Column, Movie Diary

Pushing through the pain

By Dom Cioffi

In a couple weeks, I will drive to Jacksonville, Florida, where I’ll meet with my oncologist at the Mayo Clinic. I have been visiting this world-renowned hospital for the past five years, ever since being diagnosed with Stage 4 cancer in 2016.

If this appointment goes well (fingers crossed), they will transfer me from the category of “Cancer Free” (where I have resided for the past four years) to the category of “Cured.”

Hearing the word “cured” in association with the word “cancer” seems improbable, but the fact is that more people are surviving cancer than ever before thanks to new treatments and better care. Cancer used to be a death sentence; that’s not always the case anymore.

I don’t want to get ahead of myself, but I feel very fortunate given where I was just a few short years ago. And my heart breaks whenever I hear that someone has lost their own battle, knowing how hard it is to fight that fight.

I don’t know whether it’s just the passing of time or the brain’s way of dealing with immense pain and incessant stress, but I’ve forgotten much of what happened to me. What I do remember seems like a bad dream. And to be honest, that’s probably a good thing, since the cancer treatment I had was particularly painful to go through.

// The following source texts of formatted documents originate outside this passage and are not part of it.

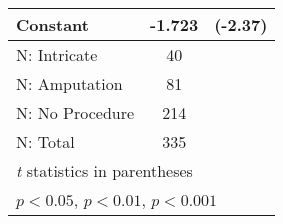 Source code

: {\begin{tabular}{l*{1}{cc}}
Constant            &      -1.723\sym{*}  &     (-2.37)\\
\hline
N: Intricate        &          40         &            \\
N: Amputation       &          81         &            \\
N: No Procedure     &         214         &            \\
N: Total            &         335         &            \\
\hline\hline
\multicolumn{3}{l}{\footnotesize \textit{t} statistics in parentheses}\\
\multicolumn{3}{l}{\footnotesize \sym{*} \(p<0.05\), \sym{**} \(p<0.01\), \sym{***} \(p<0.001\)}\\
\end{tabular}
}
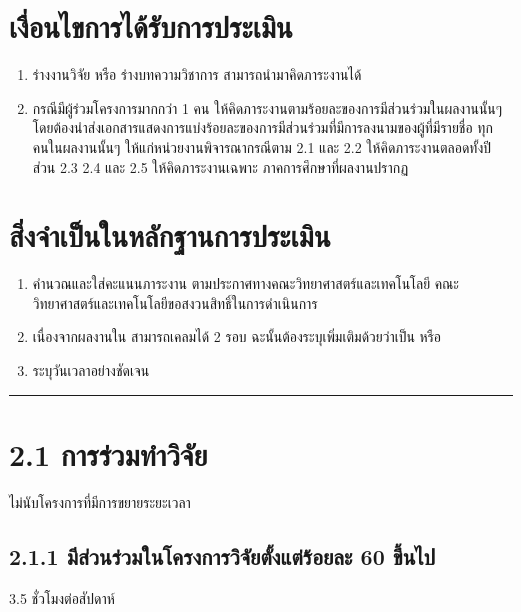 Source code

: \documentclass[a4paper,12pt,english]{sphinxmanual}
\begin{document}
\section{เงื่อนไขการได้รับการประเมิน}
\label{\detokenize{2research:id2}}\begin{enumerate}
%
\item {} 
ร่างงานวิจัย หรือ ร่างบทความวิชาการ  สามารถนำมาคิดภาระงานได้

\item {} 
กรณีมีผู้ร่วมโครงการมากกว่า 1 คน ให้คิดภาระงานตามร้อยละของการมีส่วนร่วมในผลงานนั้นๆ โดยต้องนำส่งเอกสารแสดงการแบ่งร้อยละของการมีส่วนร่วมที่มีการลงนามของผู้ที่มีรายชื่อ ทุกคนในผลงานนั้นๆ ให้แก่หน่วยงานพิจารณากรณีตาม 2.1 และ 2.2 ให้คิดภาระงานตลอดทั้งปี ส่วน 2.3 2.4 และ 2.5 ให้คิดภาระงานเฉพาะ ภาคการศึกษาที่ผลงานปรากฏ

\end{enumerate}


\section{สิ่งจำเป็นในหลักฐานการประเมิน}
\label{\detokenize{2research:id3}}\begin{enumerate}
%
\item {} 
 คำนวณและใส่คะแนนภาระงาน ตามประกาศทางคณะวิทยาศาสตร์และเทคโนโลยี คณะวิทยาศาสตร์และเทคโนโลยีขอสงวนสิทธิ์ในการดำเนินการ

\item {} 
เนื่องจากผลงานใน {\hyperref[\detokenize{2research:id10}]{}} สามารถเคลมได้ 2 รอบ ฉะนั้นต้องระบุเพิ่มเติมด้วยว่าเป็น  หรือ 

\item {} 
ระบุวันเวลาอย่างชัดเจน

\end{enumerate}


\bigskip\hrule\bigskip



\section{2.1 การร่วมทำวิจัย}
\label{\detokenize{2research:id4}}
ไม่นับโครงการที่มีการขยายระยะเวลา


\subsection{2.1.1 มีส่วนร่วมในโครงการวิจัยตั้งแต่ร้อยละ 60 ขึ้นไป}
\label{\detokenize{2research:id5}}
3.5 ชั่วโมงต่อสัปดาห์
\end{document}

I do, however, remember snippets of events. Some of them were poignant moments, like ringing the bell at the hospital to signify the end of my treatments. But others were just random experiences that stood out in an otherwise foggy existence. One of those occurred in the men’s locker room at the hospital.

The Mayo Clinic is one of the preeminent hospitals in the world, so it’s not surprising that they have the treatment of cancer down to a science. This was most noticeable in the preciseness of their scheduling. I was at that hospital for either appointments, testing, or treatments nearly every day for three months and they were never late — not once.

I would arrive, check in, sit in the waiting room, and within five minutes, I was being ushered into the aforementioned locker room to start the process.

Once in the locker room, I would have to disrobe, put on a hospital gown, and then apply a special ointment to my neck and shoulders to combat the radiation burns inherent in my particular treatment. I would then wait for the nurse to arrive to take me in.

It was in the locker room where I would see other men who were going through the same process. What struck me at the beginning was how young I was compared to the other patients, most of whom were in their 60s and 70s.

Most of the time, the locker room was quiet as we all went through our pre- or post-treatment routines. Occasionally someone would offer a word of encouragement or a funny remark to break the tension, but mostly it was just quiet.

One day early on in my treatments, when I was still getting used to the process, an elderly man came back into the locker room after having his treatment. He did not look good. He was pale and hunched over and moving gingerly as he passed by me.

I could sense his discomfort, so something inside told me to offer him a kind gesture. I think, deep down, I was also hoping for confirmation that he was okay since I was likely heading toward his condition in the coming months.

When he happened to glance over at me, I said in the kindest voice I could muster, “Hang in there.”

He stopped and turned toward me, then reached up and touched his throat before stating in a nearly inaudible voice, “It’s better than dying.”

That’s when I realized he had tracheostomy.

A tracheostomy is when a surgeon cuts a small hole in your throat to aid in breathing. While it makes that activity easier, it generally makes talking next to impossible. My heart broke when I saw that… and then I got really scared that my future would involve the same outcome.

“Val” – Click here to see the movie trailer

Luckily, I avoided that fate, but that moment has forever been etched in my mind.

I was reminded of that man and moment as I watched this week’s feature, “Val,” a documentary about the life and career of actor Val Kilmer. Kilmer also battled a cancer that left him with a tracheostomy and the inability to talk coherently — a cruel punishment for a man who made his living with his voice.

This documentary is creative, touching, and painful all in one package. If you ever admired this actor and his work, take a look into the events that shaped him and continue to shape him. It’s a worthy testament to a man who has given everything for his art.

A courageous “B+” for “Val,” available for streaming on Amazon Prime.